The period of time that Tom was between girlfriends came with a regular frequency of about six to nine months but never lasted long. He was smart, intense, the spitting image of his father, in his third year at Harvard Medical School, and planning on a career as a cardiothoracic surgeon. He looked like he could use a good meal. He admitted, with irony, that every medical student and surgeon he knew ate like shit and on the fly—donuts, bags of chips, vending machine and hospital cafeteria food. None of them had the time to exercise, unless they counted taking the stairs instead of the elevator. He joked that at least they’d be qualified to treat each other for heart disease in a few years.

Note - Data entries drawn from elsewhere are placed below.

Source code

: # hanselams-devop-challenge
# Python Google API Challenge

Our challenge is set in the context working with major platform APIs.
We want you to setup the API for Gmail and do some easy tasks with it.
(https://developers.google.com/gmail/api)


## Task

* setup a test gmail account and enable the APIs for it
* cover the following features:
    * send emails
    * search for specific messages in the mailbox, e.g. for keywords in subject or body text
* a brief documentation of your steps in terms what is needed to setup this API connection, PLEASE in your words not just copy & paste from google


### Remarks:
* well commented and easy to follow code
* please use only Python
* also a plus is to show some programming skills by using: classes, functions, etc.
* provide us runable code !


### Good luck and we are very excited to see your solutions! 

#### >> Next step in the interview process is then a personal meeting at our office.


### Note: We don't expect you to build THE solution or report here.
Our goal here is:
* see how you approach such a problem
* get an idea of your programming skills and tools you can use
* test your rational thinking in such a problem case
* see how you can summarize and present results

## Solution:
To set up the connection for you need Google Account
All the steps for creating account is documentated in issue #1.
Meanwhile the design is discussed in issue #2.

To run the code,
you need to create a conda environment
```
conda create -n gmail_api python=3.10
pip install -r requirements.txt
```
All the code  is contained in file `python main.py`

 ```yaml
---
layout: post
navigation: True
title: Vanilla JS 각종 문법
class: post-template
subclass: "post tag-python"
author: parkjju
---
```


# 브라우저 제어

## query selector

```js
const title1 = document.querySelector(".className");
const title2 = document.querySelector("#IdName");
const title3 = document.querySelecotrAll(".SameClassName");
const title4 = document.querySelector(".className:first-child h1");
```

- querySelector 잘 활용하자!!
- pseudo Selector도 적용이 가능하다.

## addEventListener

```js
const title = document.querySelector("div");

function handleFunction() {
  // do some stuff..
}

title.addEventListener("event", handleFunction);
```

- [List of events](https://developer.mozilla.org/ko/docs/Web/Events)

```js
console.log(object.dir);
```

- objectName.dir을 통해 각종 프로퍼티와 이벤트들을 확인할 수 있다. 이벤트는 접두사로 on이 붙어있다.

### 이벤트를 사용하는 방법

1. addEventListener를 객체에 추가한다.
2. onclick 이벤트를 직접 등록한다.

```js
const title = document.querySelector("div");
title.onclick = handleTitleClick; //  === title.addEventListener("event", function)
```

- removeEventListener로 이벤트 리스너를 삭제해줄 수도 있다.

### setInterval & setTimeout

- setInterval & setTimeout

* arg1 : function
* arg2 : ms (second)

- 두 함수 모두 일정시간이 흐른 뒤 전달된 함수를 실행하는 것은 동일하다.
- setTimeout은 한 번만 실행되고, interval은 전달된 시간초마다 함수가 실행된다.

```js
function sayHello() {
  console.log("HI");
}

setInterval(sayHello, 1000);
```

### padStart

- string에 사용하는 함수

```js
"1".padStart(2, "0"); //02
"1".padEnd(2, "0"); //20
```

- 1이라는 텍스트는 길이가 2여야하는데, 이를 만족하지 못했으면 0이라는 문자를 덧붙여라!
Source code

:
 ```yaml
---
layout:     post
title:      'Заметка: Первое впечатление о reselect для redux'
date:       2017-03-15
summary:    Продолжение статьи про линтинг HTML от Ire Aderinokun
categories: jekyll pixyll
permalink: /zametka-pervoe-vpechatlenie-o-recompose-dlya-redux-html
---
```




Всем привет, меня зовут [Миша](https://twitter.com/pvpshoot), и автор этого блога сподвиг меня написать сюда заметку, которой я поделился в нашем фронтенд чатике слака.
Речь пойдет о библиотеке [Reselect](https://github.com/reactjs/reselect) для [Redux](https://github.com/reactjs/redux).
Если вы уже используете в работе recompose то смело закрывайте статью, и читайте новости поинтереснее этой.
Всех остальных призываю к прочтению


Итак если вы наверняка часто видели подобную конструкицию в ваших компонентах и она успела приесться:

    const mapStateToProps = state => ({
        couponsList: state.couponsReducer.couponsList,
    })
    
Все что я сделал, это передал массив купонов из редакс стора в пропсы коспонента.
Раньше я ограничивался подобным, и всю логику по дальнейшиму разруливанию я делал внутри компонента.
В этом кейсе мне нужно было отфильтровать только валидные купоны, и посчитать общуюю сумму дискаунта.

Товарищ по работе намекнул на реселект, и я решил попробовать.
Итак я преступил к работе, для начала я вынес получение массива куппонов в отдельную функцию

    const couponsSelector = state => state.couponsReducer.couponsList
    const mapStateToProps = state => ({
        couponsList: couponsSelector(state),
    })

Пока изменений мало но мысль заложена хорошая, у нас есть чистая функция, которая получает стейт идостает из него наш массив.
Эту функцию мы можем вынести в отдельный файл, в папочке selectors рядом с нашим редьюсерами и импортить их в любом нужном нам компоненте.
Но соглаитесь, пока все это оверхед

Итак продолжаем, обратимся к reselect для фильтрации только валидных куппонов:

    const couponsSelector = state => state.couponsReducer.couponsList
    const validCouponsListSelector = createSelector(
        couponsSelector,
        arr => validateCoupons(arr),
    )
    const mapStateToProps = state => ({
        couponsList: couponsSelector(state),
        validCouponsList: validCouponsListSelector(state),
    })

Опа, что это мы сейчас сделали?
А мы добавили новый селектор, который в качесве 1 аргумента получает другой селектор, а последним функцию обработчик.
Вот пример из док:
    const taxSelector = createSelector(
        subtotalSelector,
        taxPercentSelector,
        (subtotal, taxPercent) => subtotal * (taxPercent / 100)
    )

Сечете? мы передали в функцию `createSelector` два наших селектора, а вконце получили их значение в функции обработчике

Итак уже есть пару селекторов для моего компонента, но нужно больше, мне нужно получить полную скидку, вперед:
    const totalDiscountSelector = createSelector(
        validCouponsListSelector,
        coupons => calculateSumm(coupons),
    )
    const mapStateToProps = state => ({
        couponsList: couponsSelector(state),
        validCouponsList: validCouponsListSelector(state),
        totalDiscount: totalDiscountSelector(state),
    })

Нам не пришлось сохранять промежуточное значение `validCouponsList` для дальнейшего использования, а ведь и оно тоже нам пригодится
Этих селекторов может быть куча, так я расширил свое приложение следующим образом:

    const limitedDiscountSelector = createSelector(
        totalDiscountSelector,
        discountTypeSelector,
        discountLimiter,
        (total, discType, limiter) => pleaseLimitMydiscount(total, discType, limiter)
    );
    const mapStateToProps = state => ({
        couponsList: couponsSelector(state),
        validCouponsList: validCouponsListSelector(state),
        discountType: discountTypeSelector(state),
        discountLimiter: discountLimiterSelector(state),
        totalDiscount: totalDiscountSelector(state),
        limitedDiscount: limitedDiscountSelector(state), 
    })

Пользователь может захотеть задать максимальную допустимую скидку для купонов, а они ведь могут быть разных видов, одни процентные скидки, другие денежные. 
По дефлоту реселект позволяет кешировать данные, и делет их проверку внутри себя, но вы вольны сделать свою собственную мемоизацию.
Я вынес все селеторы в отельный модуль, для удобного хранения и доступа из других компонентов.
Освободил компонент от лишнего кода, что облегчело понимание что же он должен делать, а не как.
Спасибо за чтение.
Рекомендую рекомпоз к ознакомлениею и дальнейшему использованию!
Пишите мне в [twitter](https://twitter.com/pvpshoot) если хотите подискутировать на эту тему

Once they were all settled in a semicircular booth with drinks and appetizers, the topic of conversation turned to the missing family member.

“When was the last time Lydia came to one of the birthday dinners?” asked Anna.

“She was here for my twenty-first,” said Tom.

“That was almost five years ago! Was that the last one?” Anna asked.

“No, it couldn’t be,” said John, without offering anything more specific.

“I’m pretty sure it was,” Tom insisted.

“It wasn’t. She was here for your father’s fiftieth on the Cape, three years ago,” said Alice.

“How’s she doing, Mom?” asked Anna.

Anna took transparent pleasure in the fact that Lydia didn’t go to college; Lydia’s abbreviated education somehow secured Anna’s position as the smartest, most successful Howland daughter. The oldest, Anna had been the first to demonstrate her intelligence to her delighted parents, the first to hold the status of being their brilliant daughter. Although Tom was also very bright, Anna had never paid much attention to him, maybe because he was a boy. Then, Lydia came along. Both girls were smart, but Anna suffered to get straight A’s, whereas Lydia’s unblemished report cards came with little noticeable effort. Anna paid attention to that. They were both competitive and fiercely independent, but Anna wasn’t a risk taker. She tended to pursue goals that were safe and conventional, and that were sure to be accompanied by tangible accolades.

“She’s good,” said Alice.

“I can’t believe she’s still out there. Has she been in anything yet?” Anna asked.

“She was fantastic in that play last year,” said John.

“She’s taking classes,” said Alice.

Only as the words left her mouth did she remember that John had been bankrolling Lydia’s nondegree curriculum behind her back. How could she have forgotten to talk to him about that? She shot him an outraged look. It landed squarely on his face, and he felt the impact. He shook his head subtly and rubbed her back. Now wasn’t the time or place. She’d get into it with him later. If she could remember.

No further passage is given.